La séance est ouverte à une heure.

Appel nominal

M. Jacques fait l’appel nominal : 53 membres sont présents.

Lecture du procès-verbal

M. Dellafaille donne lecture du procès-verbal de la dernière séance. Il est donné acte, dans ce procès-verbal, des explications présentées hier par M. le président, qui continue (ce sont les expressions du procès-verbal) à jouir de l’estime et de la confiance de la chambre.

M. H. de Brouckere. - Messieurs, je n’assistais pas hier à la fin de la séance ; sans cela je me serais opposé à la mention qui est faite au procès-verbal des témoignages de confiance et d’estime donnés par la chambre à son président ; non que je ne reconnaisse que M. le vice-président s’est rendu l’organe fidèle de la satisfaction témoignée par la chambre à son président ; mais je me serais opposé à cette insertion, en ce sens qu’elle est contraire aux usages parlementaires et sans aucun précédent. Toutefois, comme il me paraît qu’il y a chose jugée, je demanderai qu’à la prochaine séance, à laquelle assistera M. Pirson, on ne lui refuse pas la parole s’il la demande, sur le motif qu’il devait prendre la parole dans la séance où les explications de M. de Gerlache ont été présentées.

M. le président rappelle en peu de mots ce qui s’est passé à la séance d’hier, et, conséquent avec la demande qu’il a faite hier à plusieurs reprises pour éviter l’insertion au procès-verbal de l’assemblée, il en demande formellement la radiation (Non ! non !) jusqu’au jour où M. Pirson pourra prendre la parole. (Opposition marquée.)

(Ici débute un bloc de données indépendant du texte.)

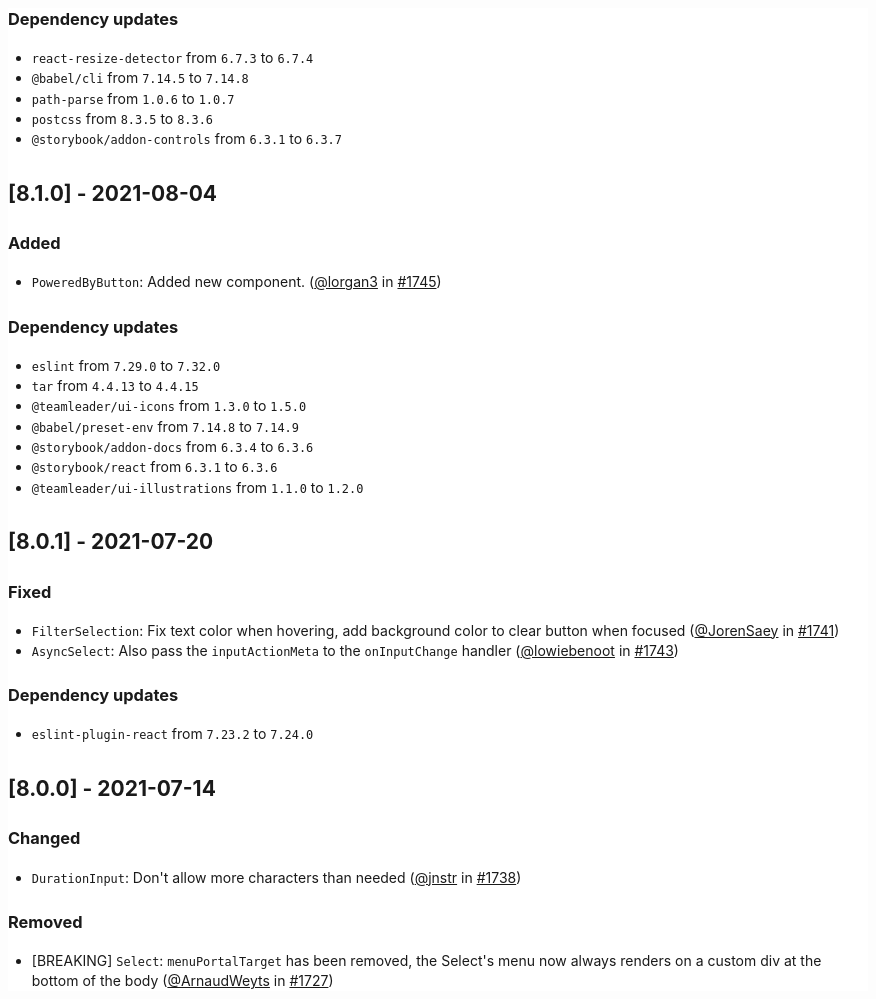 ### Dependency updates

- `react-resize-detector` from `6.7.3` to `6.7.4`
- `@babel/cli` from `7.14.5` to `7.14.8`
- `path-parse` from `1.0.6` to `1.0.7`
- `postcss` from `8.3.5` to `8.3.6`
- `@storybook/addon-controls` from `6.3.1` to `6.3.7`

## [8.1.0] - 2021-08-04

### Added

- `PoweredByButton`: Added new component. ([@lorgan3](https://github.com/lorgan3) in [#1745](https://github.com/teamleadercrm/ui/pull/1745))

### Dependency updates

- `eslint` from `7.29.0` to `7.32.0`
- `tar` from `4.4.13` to `4.4.15`
- `@teamleader/ui-icons` from `1.3.0` to `1.5.0`
- `@babel/preset-env` from `7.14.8` to `7.14.9`
- `@storybook/addon-docs` from `6.3.4` to `6.3.6`
- `@storybook/react` from `6.3.1` to `6.3.6`
- `@teamleader/ui-illustrations` from `1.1.0` to `1.2.0`

## [8.0.1] - 2021-07-20

### Fixed

- `FilterSelection`: Fix text color when hovering, add background color to clear button when focused ([@JorenSaey](https://github.com/JorenSaeyTL) in [#1741](https://github.com/teamleadercrm/ui/pull/1741))
- `AsyncSelect`: Also pass the `inputActionMeta` to the `onInputChange` handler ([@lowiebenoot](https://github.com/lowiebenoot) in [#1743](https://github.com/teamleadercrm/ui/pull/1743))

### Dependency updates

- `eslint-plugin-react` from `7.23.2` to `7.24.0`

## [8.0.0] - 2021-07-14

### Changed

- `DurationInput`: Don't allow more characters than needed ([@jnstr](https://github.com/jnstr) in [#1738](https://github.com/teamleadercrm/ui/pull/1738))

### Removed

- [BREAKING] `Select`: `menuPortalTarget` has been removed, the Select's menu now always renders on a custom div at the bottom of the body ([@ArnaudWeyts](https://github.com/ArnaudWeyts) in [#1727](https://github.com/teamleadercrm/ui/pull/1737))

M. H. de Brouckere. - Je ne demande nullement que les explications du procès-verbal soient changées ; il y a eu une décision de l’assemblée, elle doit être maintenue. Je suis satisfait de la déclaration faite par M. le président, que M. Pirson pourra prendre la parole pour s’expliquer à son tour.

M. le président veut ajouter quelques mots. (C’est assez ! c’est assez !)

- Le procès-verbal est adopté.

Pièces adressées à la chambre

M. Jacques donne lecture de la correspondance.

Les tribunaux de l’instance de Bruxelles et d’Audenaerde envoient leurs observations sur le projet de loi relatif à l’organisation judiciaire.

- Renvoi à la commission.


MM. de Robaulx et Seron demandent un congé de huit jours.

- Accordé.


M. Mesdach s’excuse de ne pouvoir assister à la séance.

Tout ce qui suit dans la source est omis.